UK inflation surge to hit spending next year - ING
A weaker pound continues to push up inflation, but the risks of lower consumer spending and investment in 2017 matter more for the Bank of England suggests James Smith, Economist at ING.
Key Quotes
“Headline CPI picked up to 1.2% YoY in November, a touch above consensus, and core inflation continued to move closer to 2%, coming in at 1.4%. This is further evidence that higher input prices owing to a weaker pound are starting to meaningfully push up inflation. Petrol prices increased significantly in November, and food prices ticked up as the currency effect starts to outweigh the impact of the prolonged supermarket price war. It is also likely that there may be underlying impetus from the introduction of the National Living Wage, which appears to be pushing up costs for retailers.”
“Our biggest concern for 2017 is a squeeze in household spending power. The BoE’s inflation expectations measure recently surged to 2.8%, driven primarily we think by higher fuel costs. Take this together with the sharp fall in GfK consumer confidence last month (now not far off the immediate post-Brexit low) and it seems that households are already acknowledging the risks of falling real wages. This hit to disposable incomes is a key reason why we think growth could slow to 1.1% next year.”

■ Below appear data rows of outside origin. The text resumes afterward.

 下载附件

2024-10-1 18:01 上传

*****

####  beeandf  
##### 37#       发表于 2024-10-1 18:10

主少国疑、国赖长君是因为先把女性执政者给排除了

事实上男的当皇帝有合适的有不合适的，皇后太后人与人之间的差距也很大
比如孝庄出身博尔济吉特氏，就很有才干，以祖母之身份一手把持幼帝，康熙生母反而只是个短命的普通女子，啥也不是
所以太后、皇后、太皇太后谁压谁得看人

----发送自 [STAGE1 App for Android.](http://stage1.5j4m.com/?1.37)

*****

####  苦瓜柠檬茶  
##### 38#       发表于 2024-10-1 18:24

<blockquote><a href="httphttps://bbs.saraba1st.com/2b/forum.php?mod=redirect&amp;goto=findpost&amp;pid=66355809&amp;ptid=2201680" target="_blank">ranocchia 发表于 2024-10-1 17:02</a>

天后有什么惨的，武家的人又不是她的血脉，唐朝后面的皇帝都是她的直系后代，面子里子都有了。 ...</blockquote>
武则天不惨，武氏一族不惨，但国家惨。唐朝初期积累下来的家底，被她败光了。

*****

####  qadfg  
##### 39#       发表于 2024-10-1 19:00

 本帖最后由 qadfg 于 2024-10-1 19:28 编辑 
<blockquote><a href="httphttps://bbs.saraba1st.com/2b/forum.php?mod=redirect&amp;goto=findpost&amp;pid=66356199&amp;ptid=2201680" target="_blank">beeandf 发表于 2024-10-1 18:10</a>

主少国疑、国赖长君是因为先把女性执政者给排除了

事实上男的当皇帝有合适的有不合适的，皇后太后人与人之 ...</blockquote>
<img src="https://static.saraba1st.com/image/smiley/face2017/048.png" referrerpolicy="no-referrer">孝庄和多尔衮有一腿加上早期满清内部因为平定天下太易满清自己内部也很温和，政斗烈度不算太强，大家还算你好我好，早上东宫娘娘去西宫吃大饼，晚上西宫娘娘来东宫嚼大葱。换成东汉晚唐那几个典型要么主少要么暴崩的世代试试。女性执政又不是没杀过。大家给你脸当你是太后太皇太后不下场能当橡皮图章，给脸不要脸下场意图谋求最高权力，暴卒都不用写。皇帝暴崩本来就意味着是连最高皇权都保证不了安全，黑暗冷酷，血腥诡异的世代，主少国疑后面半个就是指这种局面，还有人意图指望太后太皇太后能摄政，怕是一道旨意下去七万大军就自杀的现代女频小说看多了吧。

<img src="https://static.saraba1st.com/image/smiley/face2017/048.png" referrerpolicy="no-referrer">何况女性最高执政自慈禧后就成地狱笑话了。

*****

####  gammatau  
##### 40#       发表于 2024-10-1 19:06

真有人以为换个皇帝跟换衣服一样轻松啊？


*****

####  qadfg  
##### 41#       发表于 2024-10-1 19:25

“What does this all mean for the Bank of England? Well, like in 2009 and 2011 when inflation peaked above 5% (by comparison, we expect CPI to reach around 3% next year), we think the BoE will be happy to look through recent price pressures. The risks to consumer spending and investment are more important for policymakers. We still think markets are underestimating the risk of further stimulus from the Bank of England next year.”